Derek Robert Pollard (born April 1939), an academic and researcher in nuclear chemistry from Godalming, served as the Chief Commissioner for England of the Scout Association, Chairman of the Constitutions Committee of the World Organization of the Scout Movement, as well as a member of the Board of the World Scout Foundation.

==Background==
He began Scouting in Surrey, England, where he held numerous local and then national responsibilities. He played an important role in organizing the World Scouting 2007 Centenary celebrations.

In 2010, Pollard was awarded the 326th Bronze Wolf, the only distinction of the World Organization of the Scout Movement, awarded by the World Scout Committee for exceptional services to world Scouting.

Pollard studied Chemistry at Sir John Cass College class of 1958. He has a PhD from the University of London and an Honorary Doctorate from Arcadia University in Philadelphia.

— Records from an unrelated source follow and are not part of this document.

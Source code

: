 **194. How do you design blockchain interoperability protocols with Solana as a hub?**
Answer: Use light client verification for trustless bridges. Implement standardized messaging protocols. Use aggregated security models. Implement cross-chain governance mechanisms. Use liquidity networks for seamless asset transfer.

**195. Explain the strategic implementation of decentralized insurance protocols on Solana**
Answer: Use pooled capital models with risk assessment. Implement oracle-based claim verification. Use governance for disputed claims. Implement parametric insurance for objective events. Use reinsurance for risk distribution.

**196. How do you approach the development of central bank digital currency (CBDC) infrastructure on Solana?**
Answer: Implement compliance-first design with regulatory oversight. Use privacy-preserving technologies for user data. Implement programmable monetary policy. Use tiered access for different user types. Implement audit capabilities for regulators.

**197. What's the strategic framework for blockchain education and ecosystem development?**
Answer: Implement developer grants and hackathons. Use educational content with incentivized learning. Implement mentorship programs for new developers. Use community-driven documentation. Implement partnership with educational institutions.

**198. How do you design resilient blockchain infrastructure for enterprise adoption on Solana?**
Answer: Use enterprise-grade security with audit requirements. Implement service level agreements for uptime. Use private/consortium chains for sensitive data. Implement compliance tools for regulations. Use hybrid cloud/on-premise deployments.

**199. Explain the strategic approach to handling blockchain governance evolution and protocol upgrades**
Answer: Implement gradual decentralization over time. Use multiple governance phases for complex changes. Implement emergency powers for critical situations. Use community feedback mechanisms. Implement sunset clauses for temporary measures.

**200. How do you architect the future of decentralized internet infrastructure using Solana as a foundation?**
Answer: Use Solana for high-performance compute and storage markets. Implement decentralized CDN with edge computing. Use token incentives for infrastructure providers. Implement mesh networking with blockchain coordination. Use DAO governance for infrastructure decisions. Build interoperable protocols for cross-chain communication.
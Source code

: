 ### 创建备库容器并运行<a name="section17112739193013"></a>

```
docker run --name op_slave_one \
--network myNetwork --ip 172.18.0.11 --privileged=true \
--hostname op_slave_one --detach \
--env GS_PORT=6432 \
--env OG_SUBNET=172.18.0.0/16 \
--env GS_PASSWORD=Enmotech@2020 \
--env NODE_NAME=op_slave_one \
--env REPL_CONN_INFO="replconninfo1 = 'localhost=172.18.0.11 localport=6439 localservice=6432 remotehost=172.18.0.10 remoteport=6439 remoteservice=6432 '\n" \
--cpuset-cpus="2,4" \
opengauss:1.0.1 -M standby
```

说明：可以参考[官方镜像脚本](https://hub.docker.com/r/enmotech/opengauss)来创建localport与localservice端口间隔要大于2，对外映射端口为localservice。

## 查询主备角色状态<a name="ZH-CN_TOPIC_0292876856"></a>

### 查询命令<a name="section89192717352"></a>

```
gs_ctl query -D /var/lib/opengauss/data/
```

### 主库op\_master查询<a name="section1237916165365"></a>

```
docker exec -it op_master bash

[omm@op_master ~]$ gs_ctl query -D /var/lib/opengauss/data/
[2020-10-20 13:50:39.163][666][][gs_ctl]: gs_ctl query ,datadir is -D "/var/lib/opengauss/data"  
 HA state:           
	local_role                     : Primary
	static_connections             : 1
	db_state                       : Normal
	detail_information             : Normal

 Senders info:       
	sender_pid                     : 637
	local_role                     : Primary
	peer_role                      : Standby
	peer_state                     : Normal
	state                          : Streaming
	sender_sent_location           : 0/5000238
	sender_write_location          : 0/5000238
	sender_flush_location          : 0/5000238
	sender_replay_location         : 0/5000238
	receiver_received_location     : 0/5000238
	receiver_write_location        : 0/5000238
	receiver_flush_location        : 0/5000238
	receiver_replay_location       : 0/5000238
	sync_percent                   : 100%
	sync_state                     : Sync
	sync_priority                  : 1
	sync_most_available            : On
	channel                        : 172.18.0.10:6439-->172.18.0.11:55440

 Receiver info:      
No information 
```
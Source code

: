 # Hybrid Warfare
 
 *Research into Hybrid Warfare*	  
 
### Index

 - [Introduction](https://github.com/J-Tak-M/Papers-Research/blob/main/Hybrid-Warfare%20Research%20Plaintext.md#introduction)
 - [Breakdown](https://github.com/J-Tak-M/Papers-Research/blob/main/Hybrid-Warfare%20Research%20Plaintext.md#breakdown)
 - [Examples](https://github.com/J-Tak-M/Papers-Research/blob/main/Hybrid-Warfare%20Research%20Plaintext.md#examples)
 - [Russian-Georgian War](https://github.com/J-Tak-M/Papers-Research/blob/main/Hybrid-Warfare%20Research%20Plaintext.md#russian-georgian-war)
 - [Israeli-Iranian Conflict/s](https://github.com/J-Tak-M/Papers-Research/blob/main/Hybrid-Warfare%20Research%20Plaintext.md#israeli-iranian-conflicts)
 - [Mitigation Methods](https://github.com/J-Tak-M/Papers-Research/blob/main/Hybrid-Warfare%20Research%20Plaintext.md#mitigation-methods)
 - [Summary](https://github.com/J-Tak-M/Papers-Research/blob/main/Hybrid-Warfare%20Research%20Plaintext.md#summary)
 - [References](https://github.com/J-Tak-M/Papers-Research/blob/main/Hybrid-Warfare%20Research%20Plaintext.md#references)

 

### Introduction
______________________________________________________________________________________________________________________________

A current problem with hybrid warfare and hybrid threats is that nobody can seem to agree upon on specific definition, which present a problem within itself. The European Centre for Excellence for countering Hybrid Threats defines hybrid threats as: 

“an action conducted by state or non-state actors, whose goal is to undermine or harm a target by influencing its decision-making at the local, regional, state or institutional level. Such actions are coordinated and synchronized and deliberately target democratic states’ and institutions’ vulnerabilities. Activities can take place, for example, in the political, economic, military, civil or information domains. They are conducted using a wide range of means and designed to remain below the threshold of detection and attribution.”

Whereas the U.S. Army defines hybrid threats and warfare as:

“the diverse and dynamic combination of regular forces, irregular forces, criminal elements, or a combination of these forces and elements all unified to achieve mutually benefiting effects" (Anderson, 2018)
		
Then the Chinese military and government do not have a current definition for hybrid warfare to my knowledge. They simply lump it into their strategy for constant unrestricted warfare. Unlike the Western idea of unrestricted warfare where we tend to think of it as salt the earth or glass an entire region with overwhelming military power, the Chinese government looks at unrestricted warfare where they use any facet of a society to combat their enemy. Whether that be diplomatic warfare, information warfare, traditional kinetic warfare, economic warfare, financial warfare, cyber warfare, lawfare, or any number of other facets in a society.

He is a Freeman of The City of London and a Fellow of the Royal Society of Chemistry and The Royal Society of Arts. He was Deputy Director of the Council for National Academic Awards and Director of Validation Services at the Open University and Chair of the UK Council of Validating Universities. He played a leading role in the foundation of the European Erasmus Programme and the UK Foundation Degree. He lives in Godalming.

Pollard is Chairman of The Eric Frank Trust, Chairman of The Surrey Lifelong Learning Partnership and an Emeritus Trustee of Richmond AI University

In 1996 he was awarded an OBE for services to young people.